An exact restatement of the data is required, with the images omitted.

= = = =

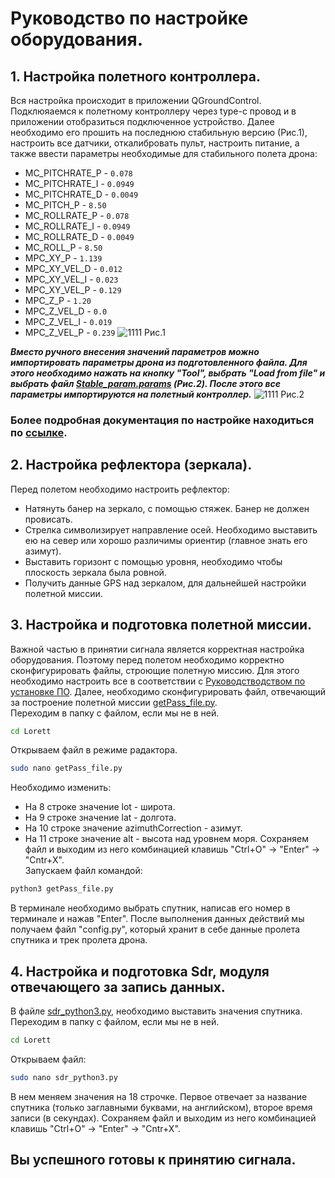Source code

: # Руководство по настройке оборудования.
## 1. Настройка полетного контроллера.
Вся настройка происходит в приложении QGroundControl. Подклюяаемся к полетному контроллеру через type-c провод и в приложении отобразиться подключенное устройство. Далее необходимо его прошить на последнюю стабильную версию (Рис.1), настроить все датчики, откалибровать пульт, настроить питание, а также ввести параметры необходимые для стабильного полета дрона:
* MC_PITCHRATE_P  - ```0.078```
* MC_PITCHRATE_I  - ```0.0949```
* MC_PITCHRATE_D	- ```0.0049```
* MC_PITCH_P	    - ```8.50```
* MC_ROLLRATE_P	  - ```0.078```
* MC_ROLLRATE_I	  - ```0.0949```
* MC_ROLLRATE_D	  - ```0.0049```
* MC_ROLL_P	      - ```8.50```
* MPC_XY_P        - ```1.139```
* MPC_XY_VEL_D    - ```0.012```
* MPC_XY_VEL_I	  - ```0.023```
* MPC_XY_VEL_P	  - ```0.129```
* MPC_Z_P	        - ```1.20```
* MPC_Z_VEL_D	    - ```0.0```
* MPC_Z_VEL_I	    - ```0.019```
* MPC_Z_VEL_P	    - ```0.239```
![1111](https://user-images.githubusercontent.com/47917455/149168671-4dca6fc2-ac6f-4db5-9023-3118fb95ca9e.png)
Рис.1  
  
***Вместо ручного внесения значений параметров можно импортировать параметры дрона из подготовленного файла. Для этого необходимо нажать на кнопку "Tool", выбрать "Load from file" и выбрать файл [Stable_param.params](https://github.com/petayyyy/Lorett/blob/main/FCU/Stable_param.params) (Рис.2). После этого все параметры импортируются на полетный контроллер.***
![1111](https://user-images.githubusercontent.com/47917455/149169748-543165f4-f6ff-4f21-8c2f-82c6ab8f49dc.png)
Рис.2  
  
### Более подробная документация по настройке находиться по [ссылке](https://clover.coex.tech/ru/setup.html).    

## 2. Настройка рефлектора (зеркала).
Перед полетом необходимо настроить рефлектор:
* Натянуть банер на зеркало, с помощью стяжек. Банер не должен провисать.
* Стрелка символизирует направление осей. Необходимо выставить ею на север или хорошо различимы ориентир (главное знать его азимут).
* Выставить горизонт с помощью уровня, необходимо чтобы плоскость зеркала была ровной.
* Получить данные GPS над зеркалом, для дальнейшей настройки полетной миссии.  

## 3. Настройка и подготовка полетной миссии.
Важной частью в принятии сигнала является корректная настройка оборудования. Поэтому перед полетом необходимо корректно сконфигурировать файлы, строющие полетную миссию. Для этого необходимо настроить все в соответствии с [Руководстводством по установке ПО](https://github.com/petayyyy/Lorett/blob/main/docs/Installing_software.md). Далее, необходимо сконфигурировать файл, отвечающий за построение полетной миссии [getPass_file.py](https://github.com/petayyyy/Lorett/blob/main/getPass_file.py).  
Переходим в папку с файлом, если мы не в ней.
```bash
cd Lorett
```
Открываем файл в режиме радактора.
```bash
sudo nano getPass_file.py
```
Необходимо изменить:
* На 8 строке значение lot - широта.
* На 9 строке значение lat - долгота.
* На 10 строке значение azimuthCorrection - азимут.
* На 11 строке значение alt - высота над уровнем моря.
Сохраняем файл и выходим из него комбинацией клавишь "Ctrl+O" -> "Enter" -> "Cntr+X".  
Запускаем файл командой:
```bash
python3 getPass_file.py
```
В терминале необходимо выбрать спутник, написав его номер в терминале и нажав "Enter". После выполнения данных действий мы получаем файл "config.py", который хранит в себе данные пролета спутника и трек пролета дрона.   

## 4. Настройка и подготовка Sdr, модуля отвечающего за запись данных.
В файле [sdr_python3.py](https://github.com/petayyyy/Lorett/blob/main/sdr_python3.py), необходимо выставить значения спутника. 
Переходим в папку с файлом, если мы не в ней.
```bash
cd Lorett
```
Открываем файл:
```bash
sudo nano sdr_python3.py
```
В нем меняем значения на 18 строчке. Первое отвечает за название спутника (только заглавными буквами, на английском), второе время записи (в секундах).
Сохраняем файл и выходим из него комбинацией клавишь "Ctrl+O" -> "Enter" -> "Cntr+X". 
## Вы успешного готовы к принятию сигнала.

= = = =

**RESPONSE**
Source code

: # Руководство по настройке оборудования.
## 1. Настройка полетного контроллера.
Вся настройка происходит в приложении QGroundControl. Подклюяаемся к полетному контроллеру через type-c провод и в приложении отобразиться подключенное устройство. Далее необходимо его прошить на последнюю стабильную версию (Рис.1), настроить все датчики, откалибровать пульт, настроить питание, а также ввести параметры необходимые для стабильного полета дрона:
* MC_PITCHRATE_P  - ```0.078```
* MC_PITCHRATE_I  - ```0.0949```
* MC_PITCHRATE_D	- ```0.0049```
* MC_PITCH_P	    - ```8.50```
* MC_ROLLRATE_P	  - ```0.078```
* MC_ROLLRATE_I	  - ```0.0949```
* MC_ROLLRATE_D	  - ```0.0049```
* MC_ROLL_P	      - ```8.50```
* MPC_XY_P        - ```1.139```
* MPC_XY_VEL_D    - ```0.012```
* MPC_XY_VEL_I	  - ```0.023```
* MPC_XY_VEL_P	  - ```0.129```
* MPC_Z_P	        - ```1.20```
* MPC_Z_VEL_D	    - ```0.0```
* MPC_Z_VEL_I	    - ```0.019```
* MPC_Z_VEL_P	    - ```0.239```
![1111](https://user-images.githubusercontent.com/47917455/149168671-4dca6fc2-ac6f-4db5-9023-3118fb95ca9e.png)
Рис.1  
  
***Вместо ручного внесения значений параметров можно импортировать параметры дрона из подготовленного файла. Для этого необходимо нажать на кнопку "Tool", выбрать "Load from file" и выбрать файл [Stable_param.params](https://github.com/petayyyy/Lorett/blob/main/FCU/Stable_param.params) (Рис.2). После этого все параметры импортируются на полетный контроллер.***
![1111](https://user-images.githubusercontent.com/47917455/149169748-543165f4-f6ff-4f21-8c2f-82c6ab8f49dc.png)
Рис.2  
  
### Более подробная документация по настройке находиться по [ссылке](https://clover.coex.tech/ru/setup.html).    

## 2. Настройка рефлектора (зеркала).
Перед полетом необходимо настроить рефлектор:
* Натянуть банер на зеркало, с помощью стяжек. Банер не должен провисать.
* Стрелка символизирует направление осей. Необходимо выставить ею на север или хорошо различимы ориентир (главное знать его азимут).
* Выставить горизонт с помощью уровня, необходимо чтобы плоскость зеркала была ровной.
* Получить данные GPS над зеркалом, для дальнейшей настройки полетной миссии.  

## 3. Настройка и подготовка полетной миссии.
Важной частью в принятии сигнала является корректная настройка оборудования. Поэтому перед полетом необходимо корректно сконфигурировать файлы, строющие полетную миссию. Для этого необходимо настроить все в соответствии с [Руководстводством по установке ПО](https://github.com/petayyyy/Lorett/blob/main/docs/Installing_software.md). Далее, необходимо сконфигурировать файл, отвечающий за построение полетной миссии [getPass_file.py](https://github.com/petayyyy/Lorett/blob/main/getPass_file.py).  
Переходим в папку с файлом, если мы не в ней.
```bash
cd Lorett
```
Открываем файл в режиме радактора.
```bash
sudo nano getPass_file.py
```
Необходимо изменить:
* На 8 строке значение lot - широта.
* На 9 строке значение lat - долгота.
* На 10 строке значение azimuthCorrection - азимут.
* На 11 строке значение alt - высота над уровнем моря.
Сохраняем файл и выходим из него комбинацией клавишь "Ctrl+O" -> "Enter" -> "Cntr+X".  
Запускаем файл командой:
```bash
python3 getPass_file.py
```
В терминале необходимо выбрать спутник, написав его номер в терминале и нажав "Enter". После выполнения данных действий мы получаем файл "config.py", который хранит в себе данные пролета спутника и трек пролета дрона.   

## 4. Настройка и подготовка Sdr, модуля отвечающего за запись данных.
В файле [sdr_python3.py](https://github.com/petayyyy/Lorett/blob/main/sdr_python3.py), необходимо выставить значения спутника. 
Переходим в папку с файлом, если мы не в ней.
```bash
cd Lorett
```
Открываем файл:
```bash
sudo nano sdr_python3.py
```
В нем меняем значения на 18 строчке. Первое отвечает за название спутника (только заглавными буквами, на английском), второе время записи (в секундах).
Сохраняем файл и выходим из него комбинацией клавишь "Ctrl+O" -> "Enter" -> "Cntr+X". 
## Вы успешного готовы к принятию сигнала.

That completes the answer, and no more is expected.